An ‘absolute nightmare’ for cybersecurity

There’s another issue, too: cybersecurity.

OpenClaw’s powerful capabilities don’t necessarily mean real estate agents should rush to deploy it. The tech also introduces significant cybersecurity risks, particularly when AI agents are granted access to files, system commands and third-party applications, according to security researchers at Cisco Systems.

“From a capability perspective, OpenClaw is groundbreaking. This is everything personal AI assistant developers have always wanted to achieve. From a security perspective, it’s an absolute nightmare,” Cisco’s Amy Chang and Vineeth Sai Narajala recently wrote.

Because OpenClaw can run shell commands, read and write files, and execute scripts directly on a user’s machine, granting the AI agent high-level permissions could allow it to perform harmful actions if misconfigured or if a user installs a malicious or compromised “skill.”

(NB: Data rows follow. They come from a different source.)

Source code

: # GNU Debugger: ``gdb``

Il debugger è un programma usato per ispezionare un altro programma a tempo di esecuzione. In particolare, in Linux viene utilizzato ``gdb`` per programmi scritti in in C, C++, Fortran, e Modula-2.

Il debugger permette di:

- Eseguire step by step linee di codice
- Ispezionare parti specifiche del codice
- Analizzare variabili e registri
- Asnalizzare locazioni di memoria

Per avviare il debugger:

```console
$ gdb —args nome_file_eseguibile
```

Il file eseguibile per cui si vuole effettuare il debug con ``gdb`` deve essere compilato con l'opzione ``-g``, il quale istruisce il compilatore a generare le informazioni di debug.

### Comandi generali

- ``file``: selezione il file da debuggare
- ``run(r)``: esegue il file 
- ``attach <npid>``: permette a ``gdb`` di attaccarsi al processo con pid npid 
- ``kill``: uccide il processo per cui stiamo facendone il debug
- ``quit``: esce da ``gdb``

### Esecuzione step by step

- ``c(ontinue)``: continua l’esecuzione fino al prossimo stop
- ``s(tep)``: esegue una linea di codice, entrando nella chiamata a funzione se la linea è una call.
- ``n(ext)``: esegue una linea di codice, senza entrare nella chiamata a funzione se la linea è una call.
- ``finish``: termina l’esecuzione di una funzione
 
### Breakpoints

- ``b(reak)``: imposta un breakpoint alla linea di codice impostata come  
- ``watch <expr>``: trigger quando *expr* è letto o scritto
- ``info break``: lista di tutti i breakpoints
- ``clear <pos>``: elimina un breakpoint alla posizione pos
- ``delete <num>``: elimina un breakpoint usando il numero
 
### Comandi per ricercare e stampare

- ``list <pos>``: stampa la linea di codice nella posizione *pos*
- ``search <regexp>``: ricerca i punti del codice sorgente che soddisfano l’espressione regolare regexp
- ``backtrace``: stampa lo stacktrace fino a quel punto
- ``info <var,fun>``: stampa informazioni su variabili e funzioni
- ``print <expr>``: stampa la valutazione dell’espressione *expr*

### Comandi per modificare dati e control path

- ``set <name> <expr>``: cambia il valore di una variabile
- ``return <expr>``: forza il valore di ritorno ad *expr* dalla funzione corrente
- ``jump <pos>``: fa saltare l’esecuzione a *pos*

Researchers have also reported instances where OpenClaw exposed plaintext API keys and credentials. Those credentials could potentially be stolen by attackers through prompt-injection techniques or unsecured endpoints.

Even OpenClaw’s documentation acknowledges the challenge. According to the project’s own guidance, “There is no perfectly secure setup.”

Wired reported last month that Meta and several other tech companies have restricted the use of OpenClaw internally due to security concerns. One Meta executive said he recently instructed his team not to install the software on company laptops, warning that doing so could result in termination.

Speaking on the condition of anonymity to discuss internal policies, the executive said he believes the tool is unpredictable and could potentially create privacy risks if deployed within otherwise secure systems.

That doesn’t mean Meta lacks interest in the technology. The tech giant recently acquired Moltbook, the “social network” for AI agents built on OpenClaw. A Meta spokesperson confirmed that Moltbook will join the company’s Meta Superintelligence Labs. Terms of the deal were not disclosed.

A preview of the AI agent era

For now, OpenClaw remains largely the domain of developers and tech-savvy real estate professionals like Foch. For many agents, the cybersecurity risks outweigh the benefits. Instead, most will likely encounter similar capabilities through packaged software platforms — such as Foch’s Homie or emerging systems like Breezy — rather than building AI agents themselves.

Still, the capabilities Foch demonstrates with OpenClaw offer an early look at what an “agentic” AI future for real estate might look like, with AI handling tedious back-office work while Realtors focus on the IRL side of the business.